A Amazônia pode parecer homogênea em uma primeira impressão. Porém basta pouco tempo nesse exuberante ecossistema para perceber que a única característica constante ao longo dessa bacia hidrográfica é o seu dinamismo: uma árvore cai e abre uma clareira onde germinam sementes que estavam dormentes; um meandro de rio que deixa um banco de areia abandonado vira uma praia. Apenas poucos metros de elevação diferenciam florestas de terra firme e vegetação de áreas alagadas como a várzea. Existem inúmeros sons e texturas na Amazônia e os animais que ali habitam apresentam significativas diferenças genéticas. Hoje em dia, pesquisadores utilizam utilizam as ciências sobre a historia da Terra, como Geologia e Biogeografia (o estudo da distribuição das espécies) para entender como esse Bioma e seus habitantes evoluíram e o papel das águas nessa história.
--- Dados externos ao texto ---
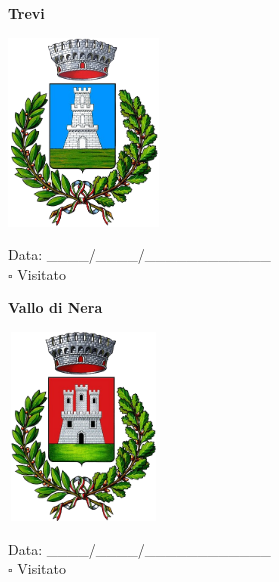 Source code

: \documentclass[a5paper,12pt]{article}
\begin{document}
\newpage

\noindent
\begin{minipage}[t]{0.45\textwidth}
    \begin{center}
        \textbf{Trevi}
    \end{center}
    \vspace{-0.5cm} %
    \begin{center}
        \includegraphics[height= 5cm, width=4cm]{Umbria/Stemma Trevi.png}
    \end{center}
    \vspace{-0.4cm} %
    \begin{flushleft}
        Data: \_\_\_\_/\_\_\_\_/\_\_\_\_\_\_\_\_\_\_\_\_ \\
        $\square$ Visitato
    \end{flushleft}
\end{minipage}
\hfill
\noindent
\begin{minipage}[t]{0.45\textwidth}
    \begin{center}
        \textbf{Vallo di Nera}
    \end{center}
    \vspace{-0.5cm} %
    \begin{center}
        \includegraphics[height= 5cm, width=4cm]{Umbria/Stemma Vallo di Nera.png}
    \end{center}
    \vspace{-0.4cm} %
    \begin{flushleft}
        Data: \_\_\_\_/\_\_\_\_/\_\_\_\_\_\_\_\_\_\_\_\_ \\
        $\square$ Visitato
    \end{flushleft}
\end{minipage}
\end{document}
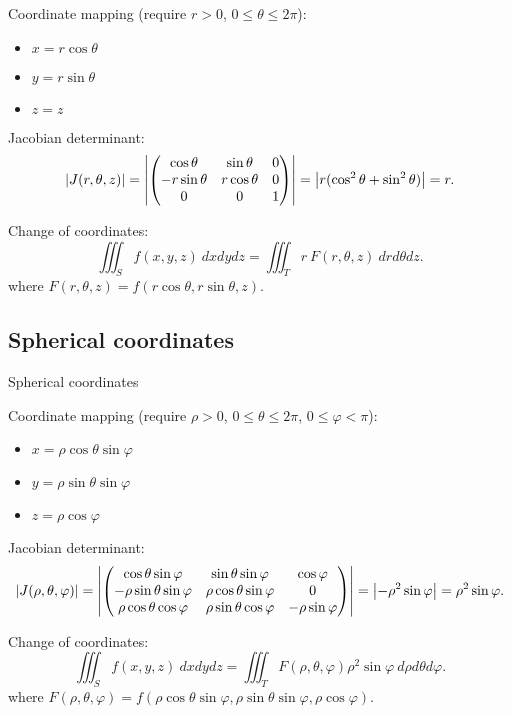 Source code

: Coordinate mapping (require \(r>0\), \(0\leq \theta \leq 2\pi\)):
\begin{itemize}
    \item \(x = r \cos \theta\)
    \item \(y = r \sin \theta\)
    \item \(z = z\)
\end{itemize}



Jacobian determinant:
\[
    \left|J(r,\theta,z)\right|
    =
    \left|\begin{pmatrix}
            \cos \theta    & \sin \theta   & 0 \\
            -r \sin \theta & r \cos \theta & 0 \\
            0              & 0             & 1
        \end{pmatrix}\right|
    =
    \left|r (\cos^2 \theta + \sin^2 \theta)\right|
    = r.
\]

Change of coordinates:
\[
    \iiint_{S} f(x,y,z) \ dxdydz =  \iiint_{T} r \ F(r,\theta,z)   \ dr d\theta dz.
\]
where \( F(r,\theta,z) = f(r \cos \theta, r \sin \theta,  z) \).




\subsection{Spherical coordinates}


{Spherical coordinates}

Coordinate mapping (require \(\rho>0\), \(0\leq \theta \leq 2\pi\), \(0\leq \varphi <\pi\)):
\begin{itemize}
    \item \(x = \rho \cos \theta \sin \varphi\)
    \item \(y = \rho \sin \theta \sin \varphi\)
    \item \(z = \rho \cos \varphi\)
\end{itemize}



Jacobian determinant:
\[
    \left|J(\rho,\theta,\varphi)\right|
    =
    \left|\begin{pmatrix}
            \cos \theta \sin \varphi       & \sin \theta \sin \varphi      & \cos \varphi        \\
            -\rho \sin \theta \sin \varphi & \rho \cos \theta \sin \varphi & 0                   \\
            \rho \cos \theta \cos \varphi  & \rho \sin \theta \cos \varphi & - \rho \sin \varphi
        \end{pmatrix}\right|
    =
    \left|- \rho^2 \sin \varphi\right|
    = \rho^2 \sin \varphi.
\]

Change of coordinates:
\[
    \iiint_{S} f(x,y,z) \ dxdydz =  \iiint_{T}  F(\rho,\theta,\varphi) \rho^2 \sin \varphi  \ d\rho d\theta d\varphi.
\]
where \(F(\rho,\theta,\varphi) = f(\rho \cos \theta \sin \varphi, \rho \sin \theta \sin \varphi,   \rho \cos \varphi  ) \). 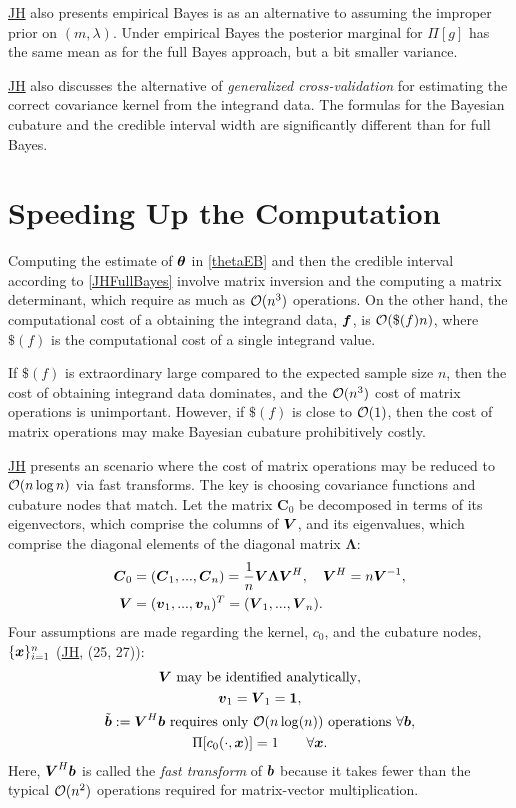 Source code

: \documentclass[sts]{imsart}
\numberwithin{equation}{section}
\theoremstyle{plain}
\newcommand{\vC}{\boldsymbol{C}}
\newcommand{\JH}{\hyperlink{RatHic18a}{JH}\xspace}
\newcommand{\vLambda}{\boldsymbol{\Lambda}}
\begin{document}
\JH also presents empirical Bayes is as an alternative to assuming the improper prior on $(m,\lambda)$.  Under empirical Bayes the posterior marginal for $\Pi[g]$ has the same mean as for the full Bayes approach, but a bit smaller variance.  

\JH also discusses the alternative of \emph{generalized cross-validation} for estimating the correct covariance kernel from the integrand data.  The formulas for the Bayesian cubature and the credible interval width are significantly different than for full Bayes.


\section{Speeding Up the Computation} \label{sec:Match}
Computing the estimate of $\boldsymbol{\theta}$ in \eqref{thetaEB} and then the credible interval according to \eqref{JHFullBayes} involve matrix inversion and the computing a matrix determinant, which require as much as $\operatorname{{\mathcal O}}(n^3)$ operations.  On the other hand, the computational cost of a obtaining the integrand data, $\boldsymbol{f}$, is $\operatorname{{\mathcal O}}(\$(f)n)$, where $\$(f)$ is the computational cost of  a single integrand value.

If $\$(f)$ is extraordinary large compared to the expected sample size $n$, then the cost of obtaining integrand data dominates, and the $\operatorname{{\mathcal O}}(n^3)$ cost of matrix operations is unimportant.  However, if $\$(f)$ is close to $\operatorname{{\mathcal O}}(1)$, then the cost of matrix operations may make Bayesian cubature prohibitively costly.

\JH presents an scenario where the cost of matrix operations may be reduced to $\operatorname{{\mathcal O}}(n \log n)$ via fast transforms.  The key is choosing covariance functions and cubature nodes that match.  Let the matrix $\vC_0$ be decomposed in terms of its eigenvectors, which comprise the columns of $\boldsymbol{V}$, and its eigenvalues, which comprise the diagonal elements of the diagonal matrix $\vLambda$:
\begin{align}
\nonumber
\vC_0 &  = (\vC_1,...,\vC_n) 
= \frac 1n \vV \vLambda \vV^H , 
\quad \vV^H = n \vV^{-1}, \\
\nonumber
\vV &= (\vv_1,...,\vv_n)^T = (\vV_1,...,\vV_n).
\end{align}
Four assumptions are made regarding the kernel, $c_0$, and the cubature nodes, $\{\boldsymbol{x}\}_{i=1}^n$ (\JH, (25, 27)):
\begin{subequations} \label{fastcompAssump}
	\begin{gather}
	\label{fastcompAssumpA}
	\vV \text{ may be identified analytically}, \\
	\label{fastcompAssumpB}
	\vv_1 = \vV_1 = \vone, \\
	\label{fastcompAssumpC}
	\tilde{\vb}:=\vV^H \vb  \text{ requires only $\Order(n \log(n))$ operations } \forall \vb, \\
	\Pi[c_0(\cdot,\vx)] = 1 \qquad \forall \vx.
	\end{gather}
\end{subequations}
Here, $\boldsymbol{V}^H \boldsymbol{b}$ is called the \emph{fast transform} of $\boldsymbol{b}$ because it takes fewer than the typical $\operatorname{{\mathcal O}}(n^2)$ operations required for matrix-vector multiplication.
\end{document}
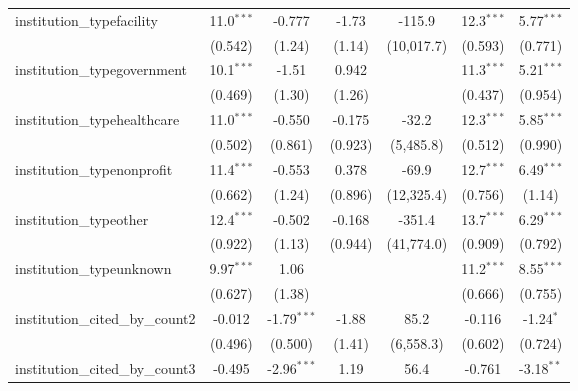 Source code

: \begin{tabular}{lcccccc}
   institution\_typefacility             & 11.0$^{***}$   & -0.777        & -1.73         & -115.9     & 12.3$^{***}$  & 5.77$^{***}$\\   
                                         & (0.542)        & (1.24)        & (1.14)        & (10,017.7) & (0.593)       & (0.771)\\   
   institution\_typegovernment           & 10.1$^{***}$   & -1.51         & 0.942         &            & 11.3$^{***}$  & 5.21$^{***}$\\   
                                         & (0.469)        & (1.30)        & (1.26)        &            & (0.437)       & (0.954)\\   
   institution\_typehealthcare           & 11.0$^{***}$   & -0.550        & -0.175        & -32.2      & 12.3$^{***}$  & 5.85$^{***}$\\   
                                         & (0.502)        & (0.861)       & (0.923)       & (5,485.8)  & (0.512)       & (0.990)\\   
   institution\_typenonprofit            & 11.4$^{***}$   & -0.553        & 0.378         & -69.9      & 12.7$^{***}$  & 6.49$^{***}$\\   
                                         & (0.662)        & (1.24)        & (0.896)       & (12,325.4) & (0.756)       & (1.14)\\   
   institution\_typeother                & 12.4$^{***}$   & -0.502        & -0.168        & -351.4     & 13.7$^{***}$  & 6.29$^{***}$\\   
                                         & (0.922)        & (1.13)        & (0.944)       & (41,774.0) & (0.909)       & (0.792)\\   
   institution\_typeunknown              & 9.97$^{***}$   & 1.06          &               &            & 11.2$^{***}$  & 8.55$^{***}$\\   
                                         & (0.627)        & (1.38)        &               &            & (0.666)       & (0.755)\\   
   institution\_cited\_by\_count2        & -0.012         & -1.79$^{***}$ & -1.88         & 85.2       & -0.116        & -1.24$^{*}$\\   
                                         & (0.496)        & (0.500)       & (1.41)        & (6,558.3)  & (0.602)       & (0.724)\\   
   institution\_cited\_by\_count3        & -0.495         & -2.96$^{***}$ & 1.19          & 56.4       & -0.761        & -3.18$^{**}$\\   

\end{tabular}
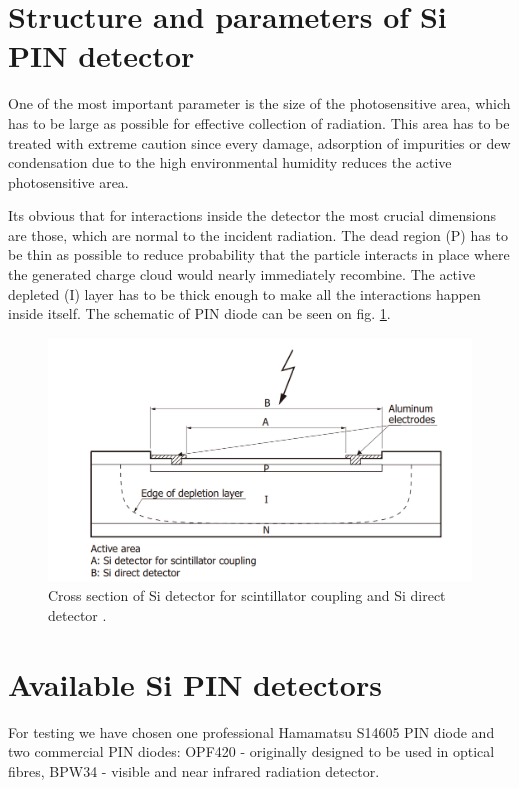 \section{Structure and parameters of Si PIN detector}
One of the most important parameter is the size of the photosensitive area, which has to be large as possible for effective collection of radiation. This area has to be treated with extreme caution since every damage, adsorption of impurities or dew condensation due to the high environmental humidity reduces the active photosensitive area.

\par
Its obvious that for interactions inside the detector the most crucial dimensions are those, which are normal to the incident radiation.
The dead region (P) has to be thin as possible to reduce probability that the particle interacts in place where the generated charge cloud would nearly immediately recombine. The active depleted (I) layer has to be thick enough to make all the interactions happen inside itself. The schematic of PIN diode can be seen on fig. \ref{SiPIN}.


\begin{figure}[H]
 \centering
 \includegraphics[scale=0.35, angle = 0]{./pictures/SiPINScheme.png}
 \caption{Cross section of Si detector for scintillator coupling and Si direct detector \cite{SiPINdirect}.}
 \label{SiPIN}
 
\end{figure}



\section{Available Si PIN detectors}
For testing we have chosen one professional Hamamatsu S14605 PIN diode and two commercial PIN diodes: OPF420 - originally designed to be used in optical fibres, BPW34 - visible and near infrared radiation detector.  



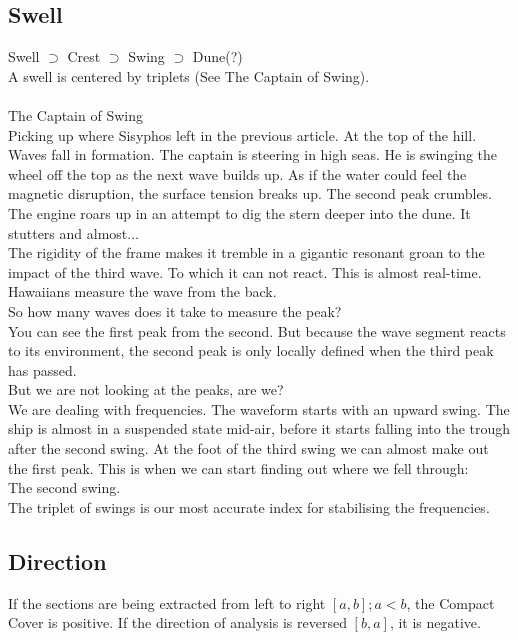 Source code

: \documentclass{report}
\begin{document}
\subsection{Swell}
Swell $\supset$ Crest $\supset$ Swing $\supset$ Dune(?)\\
A swell is centered by triplets (See The Captain of Swing).\\\\
The Captain of Swing\\
Picking up where Sisyphos left in the previous article. At the top of the hill. Waves fall in formation. The captain is steering in high seas. He is swinging the wheel off the top as the next wave builds up. As if the water could feel the magnetic disruption, the surface tension breaks up. The second peak crumbles. The engine roars up in an attempt to dig the stern deeper into the dune. It stutters and almost...\\
The rigidity of the frame makes it tremble in a gigantic resonant groan to the impact of the third wave. To which it can not react. This is almost real-time. Hawaiians measure the wave from the back.\\
So how many waves does it take to measure the peak?\\
You can see the first peak from the second. But because the wave segment reacts to its environment, the second peak is only locally defined when the third peak has passed.\\
But we are not looking at the peaks, are we?\\
We are dealing with frequencies. The waveform starts with an upward swing. The ship is almost in a suspended state mid-air, before it starts falling into the trough after the second swing. At the foot of the third swing we can almost make out the first peak. This is when we can start finding out where we fell through:\\
The second swing.\\
The triplet of swings is our most accurate index for stabilising the frequencies.

\subsection*{Direction}
If the sections are being extracted from left to right $[a,b];a<b$, the Compact Cover is positive. If the direction of analysis is reversed $[b,a]$, it is negative.

\iffalse
\printbibliography
\fi
{}

\end{document}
Em meados da era do Mioceno, no período Terciário, há 12 milhões de anos atrás aproximadamente, a América do Sul era muito diferente. A sua composição e aparência exatas é um debate ativo entre os pesquisadores, porém a importante influência do levantamento dos Andes sobre as regiões a leste das montanhas, e o papel chave das águas na composição das paisagens, é um consenso. Alguns estudiosos acreditam que a região central da Amazônia foi um enorme lago, e haviam mares ao norte que se estendiam até as planícies ao leste onde hoje existe o delta do Amazonas, e ao sul, onde estava o mar Paranaense. O que eventualmente acabou virando o rio Amazonas foram pequenos tributários que corriam para oeste até o Pacífico ou para um dos mares descritos acima. O resto do período Terciário testemunhou como os Andes se elevavam e essa enorme formação lacustre começava a se tornar cada vez mais um sistema inundado com características fluviais que eventualmente avançou para o leste e formou o atual canal principal do rio Amazonas que flui para o Atlântico.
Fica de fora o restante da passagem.